Meterle la herramienta de hacer niños
seguramente no fue nunca tan difícil como sacárselos ya hechos, pues se le
podía meter de ladito o por detrás pero acostarla boca arriba para hacerle una
cesárea era misión imposible.
Tuve que operarla sentada y volteada de
lado mientras todos hacíamos, agachados y torcidos como ella (alguno sentado en
el suelo trabajando hacia arriba), precarios equilibrios sosteniendo en buena
posición: bisturí, pinzas, charolas, compresas y demás aparatos e instrumentos
para lograr una exitosa cesárea casi “al aire”.
Ahora sí que ella fue operada como Horacio
‘con una nalga en el espacio’ y trajo al mundo otros dos futuros soldaditos
hermosos y saludables que obtuvieron su primera calificación (qué chinga ser
calificado ya no más nacer) perfecta: un ‘Apgar’ de diez.
Esto del Apgar es una joya mnemotécnica
pues en la palabra Apgar, que es el apellido de Virginia Apgar, anestesióloga
especializada en Obstetricia, lleva en
el epónimo el acrónimo que hace recordar los parámetros que mide en sí misma.
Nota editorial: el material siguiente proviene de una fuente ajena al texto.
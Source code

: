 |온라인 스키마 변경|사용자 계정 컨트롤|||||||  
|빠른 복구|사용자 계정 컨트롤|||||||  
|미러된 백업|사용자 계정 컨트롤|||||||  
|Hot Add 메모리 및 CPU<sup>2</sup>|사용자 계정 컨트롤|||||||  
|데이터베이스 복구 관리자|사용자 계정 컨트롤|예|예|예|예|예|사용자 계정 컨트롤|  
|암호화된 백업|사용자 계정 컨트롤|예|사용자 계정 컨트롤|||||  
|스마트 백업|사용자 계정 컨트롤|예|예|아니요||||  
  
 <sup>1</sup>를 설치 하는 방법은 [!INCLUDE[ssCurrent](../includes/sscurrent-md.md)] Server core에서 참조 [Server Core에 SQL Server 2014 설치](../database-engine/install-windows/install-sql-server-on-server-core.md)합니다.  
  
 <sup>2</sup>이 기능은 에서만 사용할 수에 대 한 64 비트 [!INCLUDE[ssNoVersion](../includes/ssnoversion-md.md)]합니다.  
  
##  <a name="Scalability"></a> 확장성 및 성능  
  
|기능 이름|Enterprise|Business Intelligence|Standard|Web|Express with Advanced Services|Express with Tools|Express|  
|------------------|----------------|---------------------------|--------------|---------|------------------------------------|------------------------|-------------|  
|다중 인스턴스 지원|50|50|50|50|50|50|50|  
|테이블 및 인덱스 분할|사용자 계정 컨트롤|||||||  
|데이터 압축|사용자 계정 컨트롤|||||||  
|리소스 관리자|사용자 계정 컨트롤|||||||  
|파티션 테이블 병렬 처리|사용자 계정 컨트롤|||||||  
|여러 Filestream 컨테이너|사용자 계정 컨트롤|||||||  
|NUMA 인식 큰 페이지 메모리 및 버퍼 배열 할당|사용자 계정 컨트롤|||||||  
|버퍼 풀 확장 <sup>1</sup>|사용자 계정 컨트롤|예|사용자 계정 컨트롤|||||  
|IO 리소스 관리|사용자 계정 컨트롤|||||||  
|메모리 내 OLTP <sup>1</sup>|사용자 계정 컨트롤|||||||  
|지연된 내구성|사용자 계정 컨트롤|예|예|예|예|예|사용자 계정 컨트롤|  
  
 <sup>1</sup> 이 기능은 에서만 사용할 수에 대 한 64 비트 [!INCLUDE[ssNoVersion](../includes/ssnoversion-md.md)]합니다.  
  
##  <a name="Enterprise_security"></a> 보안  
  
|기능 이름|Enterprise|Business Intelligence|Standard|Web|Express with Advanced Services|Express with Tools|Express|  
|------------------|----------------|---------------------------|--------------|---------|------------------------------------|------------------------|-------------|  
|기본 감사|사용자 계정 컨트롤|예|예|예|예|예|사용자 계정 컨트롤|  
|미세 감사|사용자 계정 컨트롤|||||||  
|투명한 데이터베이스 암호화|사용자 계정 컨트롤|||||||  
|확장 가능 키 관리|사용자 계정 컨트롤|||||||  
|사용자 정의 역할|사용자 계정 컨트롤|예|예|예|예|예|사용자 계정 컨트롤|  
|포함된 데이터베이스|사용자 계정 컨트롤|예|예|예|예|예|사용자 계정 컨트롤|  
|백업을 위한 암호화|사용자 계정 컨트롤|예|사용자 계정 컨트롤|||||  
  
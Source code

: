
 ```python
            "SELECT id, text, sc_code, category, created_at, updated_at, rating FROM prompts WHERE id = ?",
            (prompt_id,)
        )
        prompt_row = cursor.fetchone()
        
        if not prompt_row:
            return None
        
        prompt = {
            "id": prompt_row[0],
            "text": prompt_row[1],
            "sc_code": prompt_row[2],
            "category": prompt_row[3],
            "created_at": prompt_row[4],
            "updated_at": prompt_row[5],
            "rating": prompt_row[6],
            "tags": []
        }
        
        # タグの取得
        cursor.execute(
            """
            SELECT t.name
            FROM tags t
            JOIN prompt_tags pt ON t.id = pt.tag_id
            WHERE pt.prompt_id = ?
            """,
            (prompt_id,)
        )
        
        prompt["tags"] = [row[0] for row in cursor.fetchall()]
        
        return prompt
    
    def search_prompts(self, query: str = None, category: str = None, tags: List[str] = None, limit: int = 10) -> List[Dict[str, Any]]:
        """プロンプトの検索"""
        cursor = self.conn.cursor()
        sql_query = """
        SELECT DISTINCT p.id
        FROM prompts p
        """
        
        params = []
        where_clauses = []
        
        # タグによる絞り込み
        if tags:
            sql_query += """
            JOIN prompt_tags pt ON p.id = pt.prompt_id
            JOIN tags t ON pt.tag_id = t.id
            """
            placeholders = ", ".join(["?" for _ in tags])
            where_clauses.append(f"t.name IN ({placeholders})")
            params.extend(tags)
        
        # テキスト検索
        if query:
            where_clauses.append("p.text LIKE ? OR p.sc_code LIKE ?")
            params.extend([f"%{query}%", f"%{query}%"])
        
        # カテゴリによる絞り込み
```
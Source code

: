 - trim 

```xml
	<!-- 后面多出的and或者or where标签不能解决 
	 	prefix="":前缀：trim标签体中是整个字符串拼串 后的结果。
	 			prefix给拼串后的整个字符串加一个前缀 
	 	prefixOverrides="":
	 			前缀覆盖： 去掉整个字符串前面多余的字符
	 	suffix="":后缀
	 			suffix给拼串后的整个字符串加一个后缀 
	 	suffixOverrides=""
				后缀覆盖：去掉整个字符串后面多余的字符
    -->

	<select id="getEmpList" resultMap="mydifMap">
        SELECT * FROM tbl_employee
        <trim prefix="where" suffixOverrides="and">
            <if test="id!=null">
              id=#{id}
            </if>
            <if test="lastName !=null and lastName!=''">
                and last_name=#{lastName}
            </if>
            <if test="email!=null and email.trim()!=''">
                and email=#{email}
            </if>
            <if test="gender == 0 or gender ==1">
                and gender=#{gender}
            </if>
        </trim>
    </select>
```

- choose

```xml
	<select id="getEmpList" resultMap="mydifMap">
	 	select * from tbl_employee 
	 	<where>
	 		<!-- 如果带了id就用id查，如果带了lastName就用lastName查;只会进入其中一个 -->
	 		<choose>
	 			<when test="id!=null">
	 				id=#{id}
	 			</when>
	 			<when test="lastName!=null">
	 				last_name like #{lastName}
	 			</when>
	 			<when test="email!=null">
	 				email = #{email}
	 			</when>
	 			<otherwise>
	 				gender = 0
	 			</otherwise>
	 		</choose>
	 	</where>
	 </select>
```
Que son: “A” de Apariencia; “P” de Pulso;
“G” de Gesticulación; “A” de Actividad y “R” de Respiración.
Cuando ya de oftalmólogo viejo me
preguntan acerca de cómo me puedo acordar de tanta pendejada (que debería ya
haber, saludablemente, olvidado) respondo que no lo sé, pero secretamente creo
que muchas las recuerdo porque son, o les he dado en mi mente, una forma simple
y rotunda. Esto me parece que es cosa de familia.